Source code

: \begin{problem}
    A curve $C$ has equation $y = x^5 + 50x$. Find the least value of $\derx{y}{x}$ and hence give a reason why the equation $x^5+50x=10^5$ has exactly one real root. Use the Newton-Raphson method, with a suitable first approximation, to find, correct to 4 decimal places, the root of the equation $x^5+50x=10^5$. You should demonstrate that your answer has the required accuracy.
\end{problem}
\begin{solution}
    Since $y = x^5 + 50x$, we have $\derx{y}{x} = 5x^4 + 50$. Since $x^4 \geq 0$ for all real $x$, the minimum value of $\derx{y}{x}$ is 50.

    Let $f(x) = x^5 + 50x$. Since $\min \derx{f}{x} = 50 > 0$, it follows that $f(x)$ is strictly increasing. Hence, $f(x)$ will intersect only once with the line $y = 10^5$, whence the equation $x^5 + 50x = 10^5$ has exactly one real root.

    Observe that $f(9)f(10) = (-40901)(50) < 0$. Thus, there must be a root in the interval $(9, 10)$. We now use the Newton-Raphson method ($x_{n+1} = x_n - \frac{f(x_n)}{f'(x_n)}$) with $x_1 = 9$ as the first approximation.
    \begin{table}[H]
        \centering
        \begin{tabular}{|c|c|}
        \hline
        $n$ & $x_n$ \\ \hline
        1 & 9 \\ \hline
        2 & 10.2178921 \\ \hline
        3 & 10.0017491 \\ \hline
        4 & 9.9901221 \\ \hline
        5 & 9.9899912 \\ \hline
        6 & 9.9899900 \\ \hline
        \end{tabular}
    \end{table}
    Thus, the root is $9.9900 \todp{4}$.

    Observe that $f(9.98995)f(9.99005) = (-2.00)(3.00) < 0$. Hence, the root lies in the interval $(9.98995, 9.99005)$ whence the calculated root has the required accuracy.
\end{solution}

================

TASK PROMPT - Exact reproduction is required: output the lines from the start of the entries above through the line with "Since $y = x^5".

RESULT OF THIS EXERCISE -
Source code

: \begin{problem}
    A curve $C$ has equation $y = x^5 + 50x$. Find the least value of $\derx{y}{x}$ and hence give a reason why the equation $x^5+50x=10^5$ has exactly one real root. Use the Newton-Raphson method, with a suitable first approximation, to find, correct to 4 decimal places, the root of the equation $x^5+50x=10^5$. You should demonstrate that your answer has the required accuracy.
\end{problem}
\begin{solution}
    Since $y = x^5 + 50x$, we have $\derx{y}{x} = 5x^4 + 50$. Since $x^4 \geq 0$ for all real $x$, the minimum value of $\derx{y}{x}$ is 50.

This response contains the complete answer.